10.27.09

A real solution to the campus drinking problem:
Lower the drinking age to 18

by Tyler Machado '10
Contributor

A recent multimedia piece in The Echo profiled the weekend morning grounds crew.  It showed the disgusting aftermath of a weekend night in the townhouses, and profiled the people who clean up after us so that we can all pretend our collective Friday night binge leaves no ill effects.  Any reasonable member of the St. Mike's community wants that kind of destructive behavior to stop, but in my four years here, little to no progress has been made in moving the campus drinking culture toward something resembling "responsible."

We, as a campus community, should pressure our leaders to lower the legal drinking age to 18.  This act would eliminate much of the motivation for unhealthy drinking on our campus.
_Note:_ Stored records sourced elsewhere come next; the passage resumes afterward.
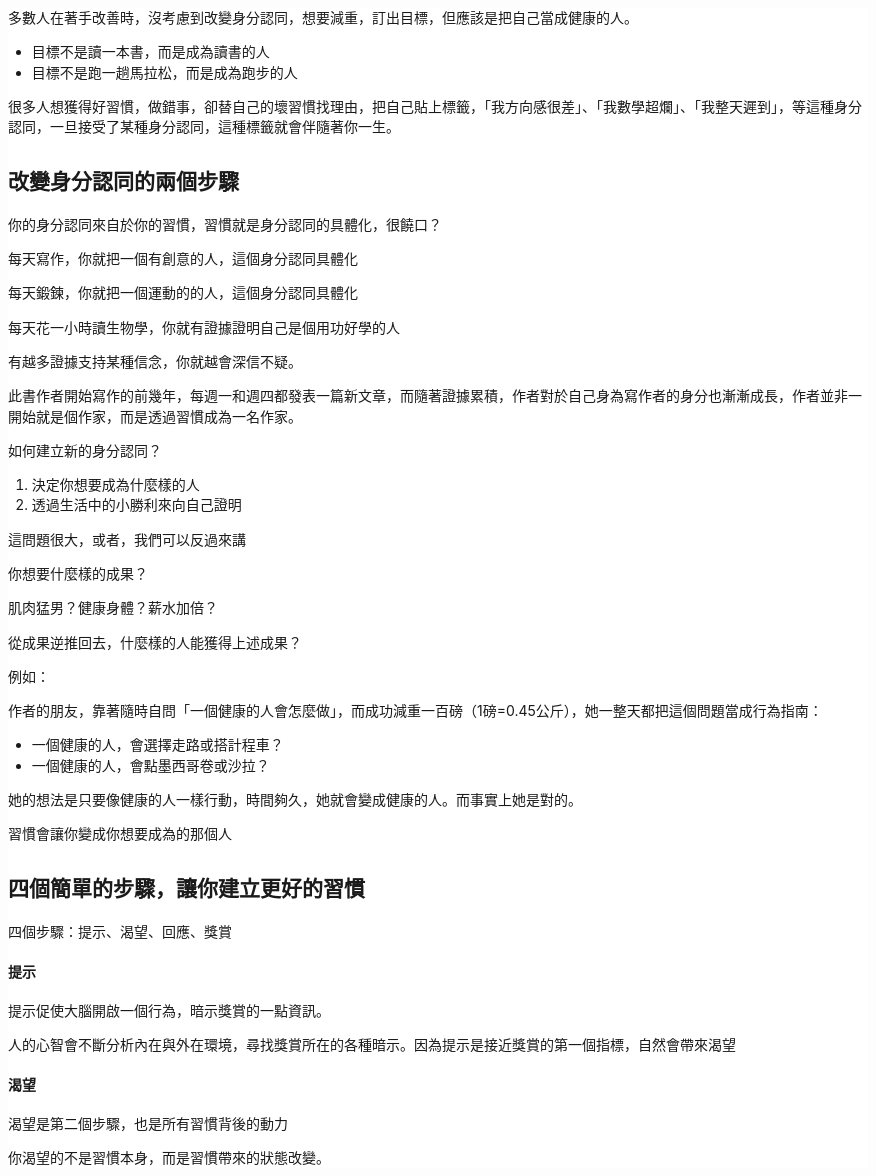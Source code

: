 多數人在著手改善時，沒考慮到改變身分認同，想要減重，訂出目標，但應該是把自己當成健康的人。

* 目標不是讀一本書，而是成為讀書的人
* 目標不是跑一趟馬拉松，而是成為跑步的人

很多人想獲得好習慣，做錯事，卻替自己的壞習慣找理由，把自己貼上標籤，「我方向感很差」、「我數學超爛」、「我整天遲到」，等這種身分認同，一旦接受了某種身分認同，這種標籤就會伴隨著你一生。

## 改變身分認同的兩個步驟

你的身分認同來自於你的習慣，習慣就是身分認同的具體化，很饒口？

每天寫作，你就把一個有創意的人，這個身分認同具體化

每天鍛鍊，你就把一個運動的的人，這個身分認同具體化

每天花一小時讀生物學，你就有證據證明自己是個用功好學的人

有越多證據支持某種信念，你就越會深信不疑。

此書作者開始寫作的前幾年，每週一和週四都發表一篇新文章，而隨著證據累積，作者對於自己身為寫作者的身分也漸漸成長，作者並非一開始就是個作家，而是透過習慣成為一名作家。

如何建立新的身分認同？

1. 決定你想要成為什麼樣的人
2. 透過生活中的小勝利來向自己證明

這問題很大，或者，我們可以反過來講

你想要什麼樣的成果？

肌肉猛男？健康身體？薪水加倍？

從成果逆推回去，什麼樣的人能獲得上述成果？

例如：

作者的朋友，靠著隨時自問「一個健康的人會怎麼做」，而成功減重一百磅（1磅=0.45公斤），她一整天都把這個問題當成行為指南：

* 一個健康的人，會選擇走路或搭計程車？
* 一個健康的人，會點墨西哥卷或沙拉？

她的想法是只要像健康的人一樣行動，時間夠久，她就會變成健康的人。而事實上她是對的。

習慣會讓你變成你想要成為的那個人

## 四個簡單的步驟，讓你建立更好的習慣

四個步驟：提示、渴望、回應、獎賞

#### 提示

提示促使大腦開啟一個行為，暗示獎賞的一點資訊。

人的心智會不斷分析內在與外在環境，尋找獎賞所在的各種暗示。因為提示是接近獎賞的第一個指標，自然會帶來渴望

#### 渴望

渴望是第二個步驟，也是所有習慣背後的動力

你渴望的不是習慣本身，而是習慣帶來的狀態改變。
The non-profit group Choose Responsibility recently launched Get REAL, a campaign aimed at bringing together student government leaders to encourage responsibility, education, and leadership on alcohol issues at campuses nationwide.  The campaign asks students to commit to drinking in a responsible manner, college administrators to provide a safer campus environment and more realistic alcohol education, and political leaders to consider alternatives to the current legal drinking age of 21.  Consider this a public request for our student government leaders to join the cause.

The simple truth is that current alcohol policies at St. Michael's have done nothing to curb alcohol abuse on this campus.  Even with the looming threats of being sent to ACT1 for a night or banished to Senior Hall for a weekend, unhealthy binge drinking still happens among students, underage and of legal age alike.  In reality, current alcohol policies encourage underage students to drink highly alcoholic drinks as fast as possible so that security/police/Student Life won't find anything to bust them for.  This, of course, is also the most dangerous way to drink and contributes to most of the alcohol problems on this campus.
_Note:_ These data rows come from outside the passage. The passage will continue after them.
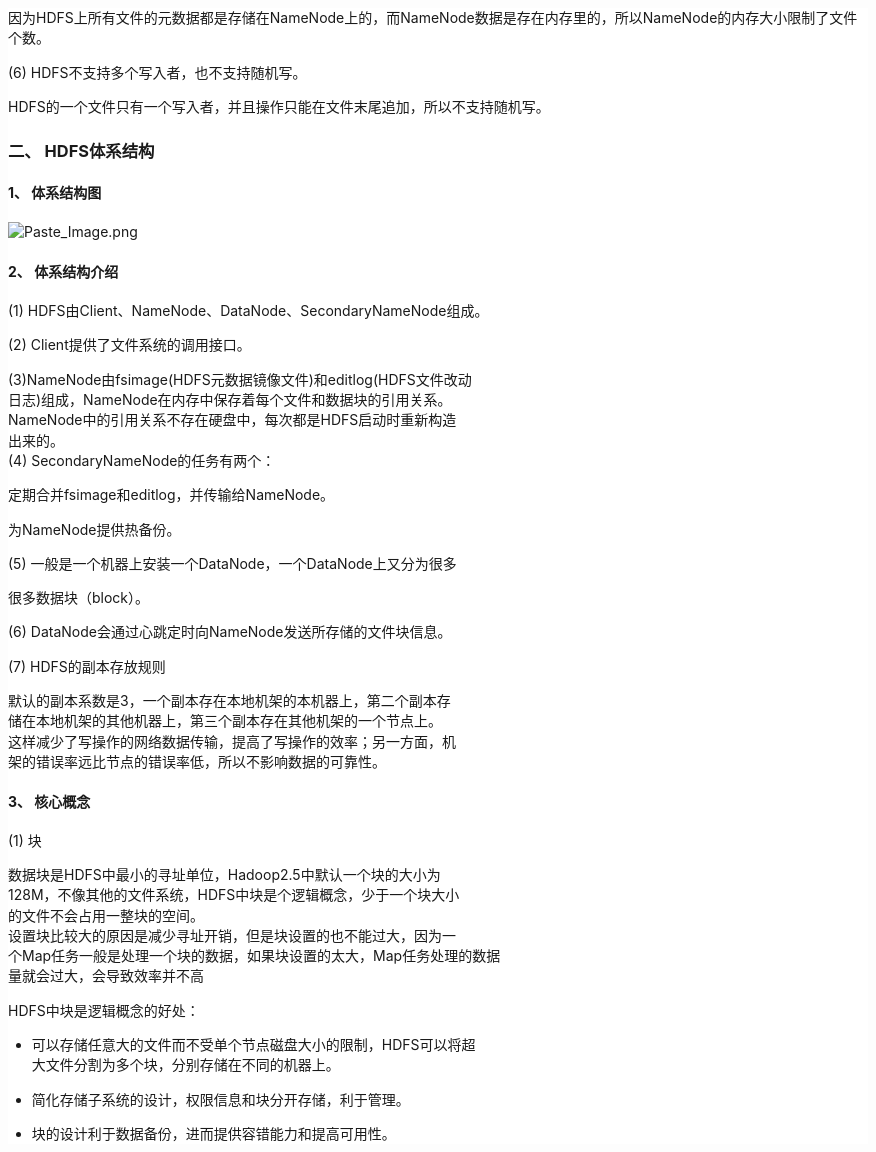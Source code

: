 <p>因为HDFS上所有文件的元数据都是存储在NameNode上的，而NameNode数据是存在内存里的，所以NameNode的内存大小限制了文件个数。</p>

<p>(6) HDFS不支持多个写入者，也不支持随机写。</p>

<p>HDFS的一个文件只有一个写入者，并且操作只能在文件末尾追加，所以不支持随机写。</p>



<h3 id="二-hdfs体系结构">二、 HDFS体系结构</h3>



<h4 id="1-体系结构图">1、  体系结构图</h4>

<p><img src="http://upload-images.jianshu.io/upload_images/8658527-f172795bf035f9e2.png?imageMogr2/auto-orient/strip%7CimageView2/2/w/1240" alt="Paste_Image.png" title=""></p>



<h4 id="2-体系结构介绍">2、  体系结构介绍</h4>

<p>(1)  HDFS由Client、NameNode、DataNode、SecondaryNameNode组成。</p>

<p>(2)  Client提供了文件系统的调用接口。</p>

<p>(3)NameNode由fsimage(HDFS元数据镜像文件)和editlog(HDFS文件改动 <br>
日志)组成，NameNode在内存中保存着每个文件和数据块的引用关系。 <br>
NameNode中的引用关系不存在硬盘中，每次都是HDFS启动时重新构造 <br>
出来的。 <br>
(4) SecondaryNameNode的任务有两个：</p>

<p>定期合并fsimage和editlog，并传输给NameNode。</p>

<p>为NameNode提供热备份。</p>

<p>(5) 一般是一个机器上安装一个DataNode，一个DataNode上又分为很多</p>

<p>很多数据块（block）。</p>

<p>(6) DataNode会通过心跳定时向NameNode发送所存储的文件块信息。</p>

<p>(7) HDFS的副本存放规则</p>

<p>默认的副本系数是3，一个副本存在本地机架的本机器上，第二个副本存 <br>
储在本地机架的其他机器上，第三个副本存在其他机架的一个节点上。 <br>
 这样减少了写操作的网络数据传输，提高了写操作的效率；另一方面，机 <br>
 架的错误率远比节点的错误率低，所以不影响数据的可靠性。</p>



<h4 id="3-核心概念">3、  核心概念</h4>

<p>(1)  块</p>

<p>数据块是HDFS中最小的寻址单位，Hadoop2.5中默认一个块的大小为 <br>
128M，不像其他的文件系统，HDFS中块是个逻辑概念，少于一个块大小 <br>
的文件不会占用一整块的空间。 <br>
设置块比较大的原因是减少寻址开销，但是块设置的也不能过大，因为一 <br>
个Map任务一般是处理一个块的数据，如果块设置的太大，Map任务处理的数据 <br>
量就会过大，会导致效率并不高</p>

<p>HDFS中块是逻辑概念的好处：</p>

<ul>
<li><p>可以存储任意大的文件而不受单个节点磁盘大小的限制，HDFS可以将超 <br>
大文件分割为多个块，分别存储在不同的机器上。</p></li>
<li><p>简化存储子系统的设计，权限信息和块分开存储，利于管理。</p></li>
<li><p>块的设计利于数据备份，进而提供容错能力和提高可用性。</p></li>
</ul>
Events like Friday Night Dry don't help matters either.  We’re given a condescending message from college officials that stigmatizes all drinking--even if it's done responsibly and moderately.  That stigma only increases the motivation for students to binge drink, again, in covert.

An 18-year-old drinking age would allow college campuses like this one to provide open, public spaces for drinking.  Students would no longer have to hide their drinking, or drink massive amounts in a short time.  A more relaxed atmosphere, where students can drink without fear of getting in trouble, would cut down on many of the dangerous drinking behaviors we see now.  Of course it wouldn't eliminate binge drinking and its associated effects, but it would allow campus authorities to focus more attention on people who are actually being destructive, instead of wasting time writing up an otherwise well-behaved student just for carrying a 12-pack up a stairwell in Lyons.
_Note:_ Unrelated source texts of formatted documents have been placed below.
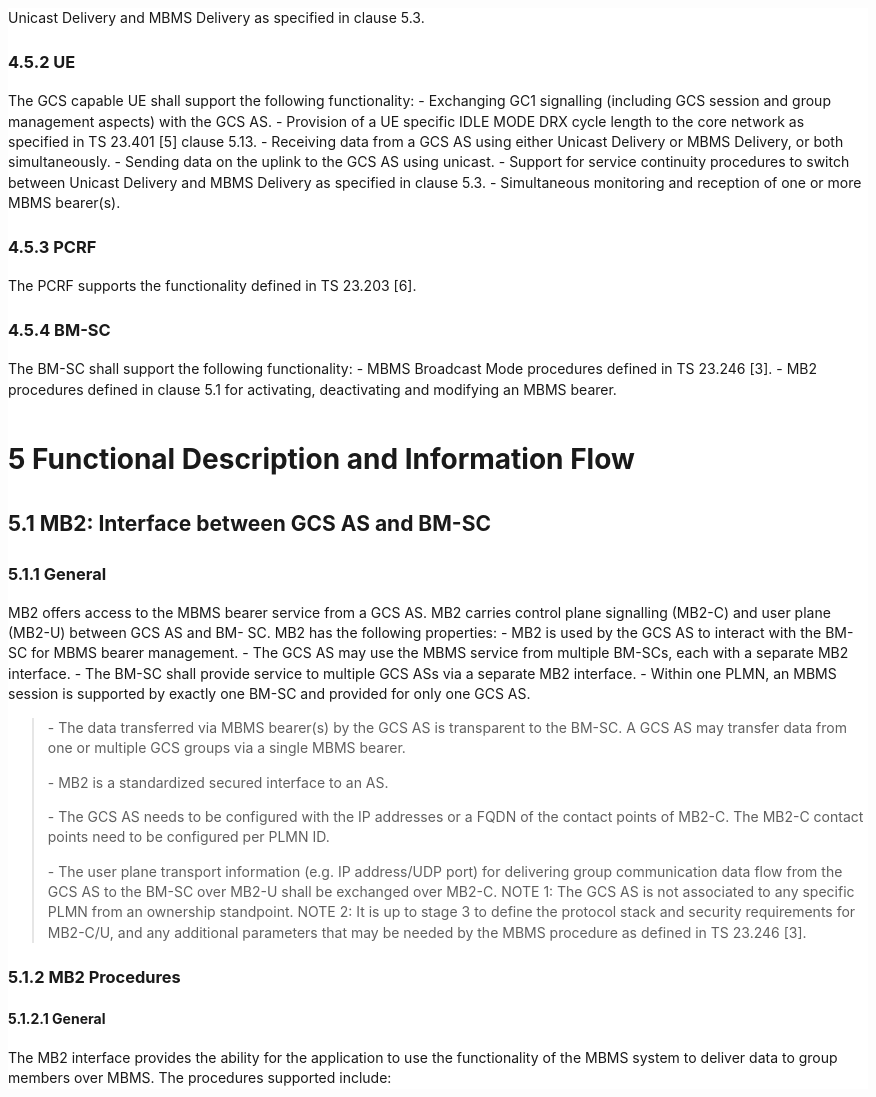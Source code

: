 Unicast Delivery and MBMS Delivery as specified in clause 5.3.
### 4.5.2 UE
The GCS capable UE shall support the following functionality:
\- Exchanging GC1 signalling (including GCS session and group management
aspects) with the GCS AS.
\- Provision of a UE specific IDLE MODE DRX cycle length to the core network
as specified in TS 23.401 [5] clause 5.13.
\- Receiving data from a GCS AS using either Unicast Delivery or MBMS
Delivery, or both simultaneously.
\- Sending data on the uplink to the GCS AS using unicast.
\- Support for service continuity procedures to switch between Unicast
Delivery and MBMS Delivery as specified in clause 5.3.
\- Simultaneous monitoring and reception of one or more MBMS bearer(s).
### 4.5.3 PCRF
The PCRF supports the functionality defined in TS 23.203 [6].
### 4.5.4 BM-SC
The BM-SC shall support the following functionality:
\- MBMS Broadcast Mode procedures defined in TS 23.246 [3].
\- MB2 procedures defined in clause 5.1 for activating, deactivating and
modifying an MBMS bearer.
# 5 Functional Description and Information Flow
## 5.1 MB2: Interface between GCS AS and BM-SC
### 5.1.1 General
MB2 offers access to the MBMS bearer service from a GCS AS. MB2 carries
control plane signalling (MB2-C) and user plane (MB2-U) between GCS AS and BM-
SC. MB2 has the following properties:
\- MB2 is used by the GCS AS to interact with the BM-SC for MBMS bearer
management.
\- The GCS AS may use the MBMS service from multiple BM-SCs, each with a
separate MB2 interface.
\- The BM-SC shall provide service to multiple GCS ASs via a separate MB2
interface.
\- Within one PLMN, an MBMS session is supported by exactly one BM-SC and
provided for only one GCS AS.
> \- The data transferred via MBMS bearer(s) by the GCS AS is transparent to
> the BM-SC. A GCS AS may transfer data from one or multiple GCS groups via a
> single MBMS bearer.
>
> \- MB2 is a standardized secured interface to an AS.
>
> \- The GCS AS needs to be configured with the IP addresses or a FQDN of the
> contact points of MB2-C. The MB2-C contact points need to be configured per
> PLMN ID.
>
> \- The user plane transport information (e.g. IP address/UDP port) for
> delivering group communication data flow from the GCS AS to the BM-SC over
> MB2-U shall be exchanged over MB2-C.
NOTE 1: The GCS AS is not associated to any specific PLMN from an ownership
standpoint.
NOTE 2: It is up to stage 3 to define the protocol stack and security
requirements for MB2-C/U, and any additional parameters that may be needed by
the MBMS procedure as defined in TS 23.246 [3].
### 5.1.2 MB2 Procedures
#### 5.1.2.1 General
The MB2 interface provides the ability for the application to use the
functionality of the MBMS system to deliver data to group members over MBMS.
The procedures supported include:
Additionally, allowing young adults to drink at an earlier age would cut down on the rebellious allure that underage drinking currently provides.  Let's face it: having the drinking age at 21 does nothing to keep alcohol out of the hands of 18 to 20-year-olds, and has done nothing to cut down on alcohol-related deaths and injuries in that age group.  It's only added a stigma of "forbiddenness" that encourages binge drinking among underage people.  Giving people the ability to consume alcohol at an earlier age would encourage mature, responsible drinking, and would reduce the numbers of people binge drinking out of rebellion or to avoid repercussions.

However, it has to be said that if we want a lower drinking age, we the students must take more responsibility ourselves, and not just complain to college and political leaders.  The way students act here after a few drinks is a ringing endorsement to bring back Prohibition, not to make the drinking age fairer.  We all want to be able to drink legally at age 18, but to attain that goal we'll have to show the outside world that people our age can drink responsibly, without hurting others, trashing our campus, or being generally obnoxious and immature.

Everyone has to shoulder some of the blame for the toxic drinking culture on this and other campuses.  To create an environment of responsible drinking and ensure fairness in alcohol policies nationwide and at home, we all have to work together.